As promised in my last post, here’s another vintage action figure found at a flea market on my recent trip back to the UK, and like the Doctor Who collectible featured last time, this is a piece of UK television memorabilia from another cult show – Captain Troy Tempest, James Garner lookalike and the dashing hero of Gerry and Sylvia Anderson’s marionette masterpiece Stingray. The voice actors may have all been American – a ploy to ease overseas sales of the show – but the rest of the production was entirely British.
Set in the year 2065 at the headquarters of the World Aquanaut Security Patrol (WASP) in Marineville, the ‘Stingray’ of the title was actually a state of the art submarine piloted by none other than our Troy here. First transmitted on ITV way back in 1964 and 1965, it may be hard for the younger generation of kids who have known nothing but CGI, to really appreciate the impact of those shows. Those wobbly marionettes, operated using a puppetry technique known as Supermarionation, may have been parodied dozens of times since, but the sheer artistry of the production, action packed story lines – even a classic love triangle – together with impressive special effects, ensured that this was a kids show that adults loved too.

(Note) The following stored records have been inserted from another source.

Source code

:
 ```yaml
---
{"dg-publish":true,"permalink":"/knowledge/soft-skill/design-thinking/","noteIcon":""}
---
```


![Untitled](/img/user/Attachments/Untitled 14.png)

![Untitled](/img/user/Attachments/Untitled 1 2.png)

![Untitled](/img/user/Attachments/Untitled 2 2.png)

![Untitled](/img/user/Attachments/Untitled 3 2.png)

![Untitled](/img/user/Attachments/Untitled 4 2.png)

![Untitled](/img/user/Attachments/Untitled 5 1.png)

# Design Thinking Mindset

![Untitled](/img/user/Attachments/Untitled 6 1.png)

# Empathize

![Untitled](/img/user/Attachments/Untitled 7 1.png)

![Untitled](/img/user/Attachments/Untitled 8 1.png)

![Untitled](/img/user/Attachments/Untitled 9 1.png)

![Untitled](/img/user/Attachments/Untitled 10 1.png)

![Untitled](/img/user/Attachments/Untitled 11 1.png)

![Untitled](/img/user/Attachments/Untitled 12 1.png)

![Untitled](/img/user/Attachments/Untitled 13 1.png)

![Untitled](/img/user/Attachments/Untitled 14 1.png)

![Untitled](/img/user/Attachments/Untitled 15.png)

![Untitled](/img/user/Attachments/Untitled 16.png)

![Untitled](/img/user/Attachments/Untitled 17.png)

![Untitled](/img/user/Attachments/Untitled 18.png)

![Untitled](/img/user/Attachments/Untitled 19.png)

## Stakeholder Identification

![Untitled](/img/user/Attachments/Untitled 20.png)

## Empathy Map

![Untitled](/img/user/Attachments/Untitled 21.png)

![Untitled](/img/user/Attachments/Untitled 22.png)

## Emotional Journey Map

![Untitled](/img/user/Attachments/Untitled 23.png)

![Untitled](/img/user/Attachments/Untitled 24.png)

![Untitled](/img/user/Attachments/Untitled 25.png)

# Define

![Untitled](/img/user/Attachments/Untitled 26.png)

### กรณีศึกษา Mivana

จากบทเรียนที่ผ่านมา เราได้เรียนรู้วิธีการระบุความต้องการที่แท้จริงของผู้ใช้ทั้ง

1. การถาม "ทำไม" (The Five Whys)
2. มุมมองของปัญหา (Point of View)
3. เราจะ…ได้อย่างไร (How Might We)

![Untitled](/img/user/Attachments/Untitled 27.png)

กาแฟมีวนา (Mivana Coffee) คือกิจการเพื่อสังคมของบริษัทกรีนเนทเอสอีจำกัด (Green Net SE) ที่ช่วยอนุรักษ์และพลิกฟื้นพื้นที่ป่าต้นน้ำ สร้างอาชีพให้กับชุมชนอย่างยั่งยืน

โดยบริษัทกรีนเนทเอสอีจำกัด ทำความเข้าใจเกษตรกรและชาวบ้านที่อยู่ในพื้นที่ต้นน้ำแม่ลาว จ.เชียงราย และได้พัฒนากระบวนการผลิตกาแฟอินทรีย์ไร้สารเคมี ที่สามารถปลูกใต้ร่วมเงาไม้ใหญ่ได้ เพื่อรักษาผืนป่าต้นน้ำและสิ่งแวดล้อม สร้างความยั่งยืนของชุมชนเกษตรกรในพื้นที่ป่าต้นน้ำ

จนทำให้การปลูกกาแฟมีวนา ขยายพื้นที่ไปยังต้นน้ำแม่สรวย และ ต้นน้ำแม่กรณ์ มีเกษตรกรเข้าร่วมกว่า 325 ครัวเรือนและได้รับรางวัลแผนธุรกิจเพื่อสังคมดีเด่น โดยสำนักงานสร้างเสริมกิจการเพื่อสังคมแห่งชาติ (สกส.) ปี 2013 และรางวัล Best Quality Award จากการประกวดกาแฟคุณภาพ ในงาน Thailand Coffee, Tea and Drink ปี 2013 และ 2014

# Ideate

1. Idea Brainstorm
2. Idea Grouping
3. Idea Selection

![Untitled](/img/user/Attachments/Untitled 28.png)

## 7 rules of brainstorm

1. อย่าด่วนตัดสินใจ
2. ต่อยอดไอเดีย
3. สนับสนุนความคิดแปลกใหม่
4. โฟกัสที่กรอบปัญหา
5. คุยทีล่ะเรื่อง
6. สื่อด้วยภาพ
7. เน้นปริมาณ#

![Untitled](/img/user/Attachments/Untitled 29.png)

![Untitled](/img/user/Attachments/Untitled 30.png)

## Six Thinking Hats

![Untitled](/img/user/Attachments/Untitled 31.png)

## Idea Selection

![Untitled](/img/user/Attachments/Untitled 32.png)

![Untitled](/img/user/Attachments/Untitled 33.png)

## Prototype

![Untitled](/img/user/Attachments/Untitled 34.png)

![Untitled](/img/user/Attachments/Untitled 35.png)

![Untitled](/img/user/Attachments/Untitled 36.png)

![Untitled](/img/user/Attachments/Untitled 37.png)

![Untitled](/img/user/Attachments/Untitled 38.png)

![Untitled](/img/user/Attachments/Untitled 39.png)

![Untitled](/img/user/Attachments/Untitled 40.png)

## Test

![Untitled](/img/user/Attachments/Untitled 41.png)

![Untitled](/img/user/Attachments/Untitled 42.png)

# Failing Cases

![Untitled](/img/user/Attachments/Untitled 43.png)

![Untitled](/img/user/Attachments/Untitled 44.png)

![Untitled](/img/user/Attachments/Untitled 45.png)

Curiously, Stingray was the first Supermarionation television series to be filmed in colour, but was transmitted in black and white in 1964, as colour TV didn’t start on the ITV channel until 1969! This wasn’t a problem for viewers in 1992, of course, when BBC2 subsequently repeated the series from new prints from the master negatives. So popular were these reruns that Matchbox toys produced a series of tie-in 3 ¾ inch action figures in the same year. Alongside Troy, there was also a Marineville Headquarters Play Set, as well as his undersea temptress Marina, colleague Commander Sam Shore, baddie Evil Lord Titan, not to mention a Terror Fish and the Stingray craft itself.
Given that these figures were issued in 1992, the articulation is a pretty limited 5 points at the usual neck, shoulders and hips, but this doesn’t seem to matter one bit with this line – in fact, it gives them a retro feel that is entirely suited to the original Stingray marionettes. My only gripe would be that the copyright information might have been a little more discreet – the Matchbox logo covers most of the back of the figure! Unfortunately, my Troy has mislaid his weapon, but he is nevertheless a great vintage find!
All together now… Marina… Aqua Marina!